Syrian forces open fire on funeral rites

Mourners gathered to bury protesters; 11 die in 3 towns

4/24/2011
NEW YORK TIMES
 In this citizen journalism image made on a mobile phone and acquired by the Associated Press, Syrian anti-government protesters march in a funeral procession for slain activists in Izraa, Syria, on Saturday.
In this citizen journalism image made on a mobile phone and acquired by the Associated Press, Syrian anti-government protesters march in a funeral procession for slain activists in Izraa, Syria, on Saturday.

BEIRUT — Syrian security forces opened fire on crowds of mourners in at least three towns on Saturday as tens of thousands of people buried protesters who were killed a day earlier in the worst bloodshed since the Syrian uprising began last month.

Human rights activists and witnesses said at least 11 people were killed Saturday.

The death toll from the protests on Friday, one of the bloodiest days in the so-called Arab Spring, had risen to 109, a number that activists said was likely to increase as more bodies were returned to their families.

Another group said 114 people had been killed.

Saturday’s bloodshed followed a pattern seen frequently in the tumult that has swept the Arab world.

Funerals have often turned to protests, with calls for the fall of the national leader — in Syria, President Bashar Assad, who inherited power from his father, Hafez, in 2000. Such demands, uttered publicly, were once unheard of and serve as a marker of the degree to which outrage is overcoming fear.

Although Saturday’s death toll paled in comparison with Friday’s, it suggested the country could be entering a prolonged period of turmoil.

The Assad government has struggled to cope with the unrest, offering concessions that would have been startling at one time, while using violence against those who persist in demonstrations.

Though the revolt has drawn large numbers into the streets since it started on March 15, it has yet to achieve the critical mass of revolutions in Tunisia and Egypt.

Organizers say the bloodshed may draw more people into the uprising’s fold.

In a possible sign of cracks in the government’s facade, two members of Syria’s largely powerless parliament resigned Saturday. Khalil al-Rifai and Nasser al-Hariri, both independent lawmakers from Daraa, told Al-Jazeera they were resigning to protest the killing of demonstrators.

The government-appointed mufti, or Muslim preacher, for Daraa also resigned.

“I cannot tolerate the blood of our innocent sons and children being shed,” Sheikh Rizq Abdul-Rahim Abazeid told the Associated Press after stepping down.
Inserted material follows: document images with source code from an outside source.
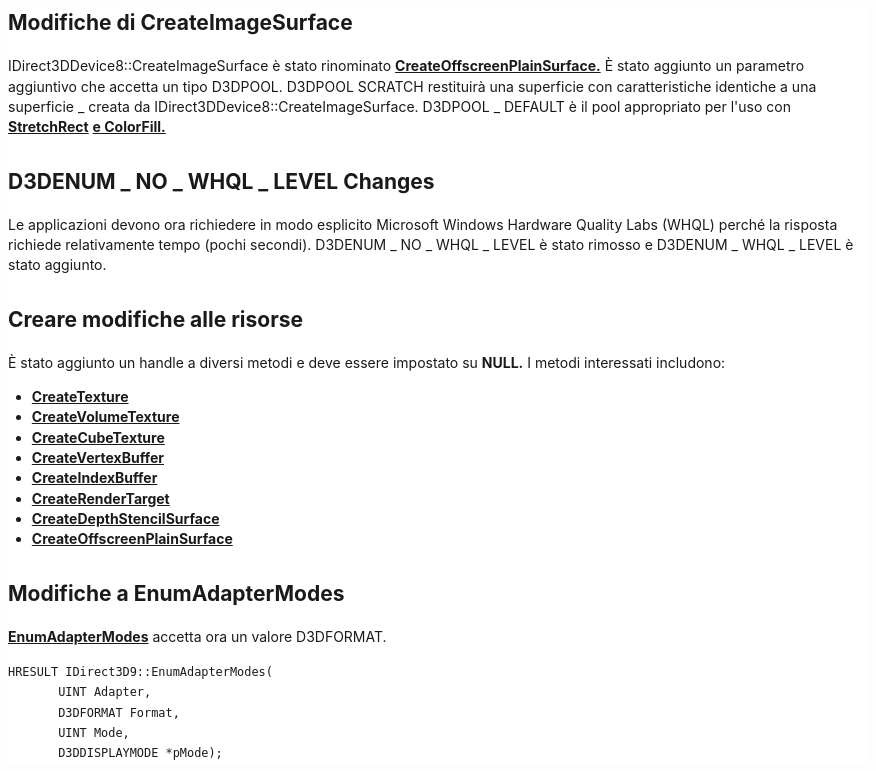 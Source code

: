 

## <a name="createimagesurface-changes"></a>Modifiche di CreateImageSurface

IDirect3DDevice8::CreateImageSurface è stato rinominato [**CreateOffscreenPlainSurface.**](/windows/win32/api/d3d9helper/nf-d3d9helper-idirect3ddevice9-createoffscreenplainsurface) È stato aggiunto un parametro aggiuntivo che accetta un tipo D3DPOOL. D3DPOOL SCRATCH restituirà una superficie con caratteristiche identiche a una superficie \_ creata da IDirect3DDevice8::CreateImageSurface. D3DPOOL \_ DEFAULT è il pool appropriato per l'uso con [**StretchRect**](/windows/desktop/api) [**e ColorFill.**](/windows/win32/api/d3d9helper/nf-d3d9helper-idirect3ddevice9-colorfill)

## <a name="d3denum_no_whql_level-changes"></a>D3DENUM \_ NO \_ WHQL \_ LEVEL Changes

Le applicazioni devono ora richiedere in modo esplicito Microsoft Windows Hardware Quality Labs (WHQL) perché la risposta richiede relativamente tempo (pochi secondi). D3DENUM \_ NO \_ WHQL \_ LEVEL è stato rimosso e D3DENUM \_ WHQL \_ LEVEL è stato aggiunto.

## <a name="create-resource-changes"></a>Creare modifiche alle risorse

È stato aggiunto un handle a diversi metodi e deve essere impostato su **NULL.** I metodi interessati includono:

-   [**CreateTexture**](/windows/win32/api/d3d9helper/nf-d3d9helper-idirect3ddevice9-createtexture)
-   [**CreateVolumeTexture**](/windows/win32/api/d3d9helper/nf-d3d9helper-idirect3ddevice9-createvolumetexture)
-   [**CreateCubeTexture**](/windows/win32/api/d3d9helper/nf-d3d9helper-idirect3ddevice9-createcubetexture)
-   [**CreateVertexBuffer**](/windows/win32/api/d3d9helper/nf-d3d9helper-idirect3ddevice9-createvertexbuffer)
-   [**CreateIndexBuffer**](/windows/win32/api/d3d9helper/nf-d3d9helper-idirect3ddevice9-createindexbuffer)
-   [**CreateRenderTarget**](/windows/win32/api/d3d9helper/nf-d3d9helper-idirect3ddevice9-createrendertarget)
-   [**CreateDepthStencilSurface**](/windows/win32/api/d3d9helper/nf-d3d9helper-idirect3ddevice9-createdepthstencilsurface)
-   [**CreateOffscreenPlainSurface**](/windows/win32/api/d3d9helper/nf-d3d9helper-idirect3ddevice9-createoffscreenplainsurface)

## <a name="enumadaptermodes-changes"></a>Modifiche a EnumAdapterModes

[**EnumAdapterModes**](/windows/win32/api/d3d9/nf-d3d9-idirect3d9-enumadaptermodes) accetta ora un valore D3DFORMAT.


```
HRESULT IDirect3D9::EnumAdapterModes( 
       UINT Adapter, 
       D3DFORMAT Format, 
       UINT Mode, 
       D3DDISPLAYMODE *pMode); 
```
Daraa has become the epicenter of the protest movement after a group of teenagers were arrested there for scrawling anti-regime graffiti on a wall in mid-March.

Wissam Tarif, the executive director of Insan, a human rights group, said security forces fired on mourners after they buried their dead.

Mr. Tarif said 11 people were killed in towns on the outskirts of Damascus, where some of the worst bloodshed was reported Friday: Douma, Barza, Maadamiah, and Qabon.